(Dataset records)
<<<<
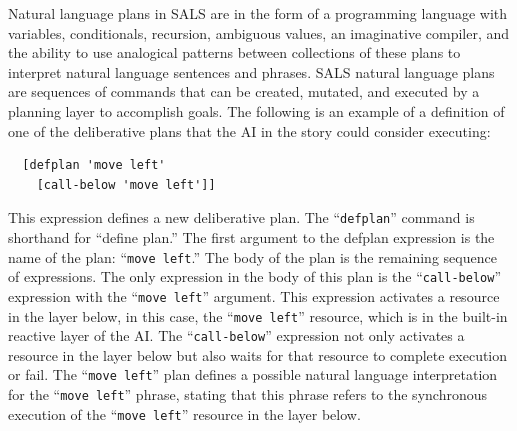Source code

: Natural language plans in SALS are in the form of a programming
language with variables, conditionals, recursion, ambiguous values, an
imaginative compiler, and the ability to use analogical patterns
between collections of these plans to interpret natural language
sentences and phrases.  SALS natural language plans are sequences of
commands that can be created, mutated, and executed by a planning
layer to accomplish goals.  The following is an example of a
definition of one of the deliberative plans that the AI in the story
could consider executing:
\begin{samepage}
\begin{Verbatim}
  [defplan 'move left'
    [call-below 'move left']]
\end{Verbatim}
\end{samepage}
This expression defines a new deliberative plan.  The
``{\tt{defplan}}'' command is shorthand for ``define plan.''  The
first argument to the defplan expression is the name of the plan:
``{\tt{move left}}.''  The body of the plan is the remaining sequence
of expressions.  The only expression in the body of this plan is the
``{\tt{call-below}}'' expression with the ``{\tt{move left}}''
argument.  This expression activates a resource in the layer below, in
this case, the ``{\tt{move left}}'' resource, which is in the built-in
reactive layer of the AI.  The ``{\tt{call-below}}'' expression not
only activates a resource in the layer below but also waits for that
resource to complete execution or fail.  The ``{\tt{move left}}'' plan
defines a possible natural language interpretation for the ``{\tt{move
    left}}'' phrase, stating that this phrase refers to the
synchronous execution of the ``{\tt{move left}}'' resource in the
layer below.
>>>>
## TASK
Each record needs to be reproduced exactly, and no image should be carried over.

## EXPECTED ANSWER
Source code

: Natural language plans in SALS are in the form of a programming
language with variables, conditionals, recursion, ambiguous values, an
imaginative compiler, and the ability to use analogical patterns
between collections of these plans to interpret natural language
sentences and phrases.  SALS natural language plans are sequences of
commands that can be created, mutated, and executed by a planning
layer to accomplish goals.  The following is an example of a
definition of one of the deliberative plans that the AI in the story
could consider executing:
\begin{samepage}
\begin{Verbatim}
  [defplan 'move left'
    [call-below 'move left']]
\end{Verbatim}
\end{samepage}
This expression defines a new deliberative plan.  The
``{\tt{defplan}}'' command is shorthand for ``define plan.''  The
first argument to the defplan expression is the name of the plan:
``{\tt{move left}}.''  The body of the plan is the remaining sequence
of expressions.  The only expression in the body of this plan is the
``{\tt{call-below}}'' expression with the ``{\tt{move left}}''
argument.  This expression activates a resource in the layer below, in
this case, the ``{\tt{move left}}'' resource, which is in the built-in
reactive layer of the AI.  The ``{\tt{call-below}}'' expression not
only activates a resource in the layer below but also waits for that
resource to complete execution or fail.  The ``{\tt{move left}}'' plan
defines a possible natural language interpretation for the ``{\tt{move
    left}}'' phrase, stating that this phrase refers to the
synchronous execution of the ``{\tt{move left}}'' resource in the
layer below.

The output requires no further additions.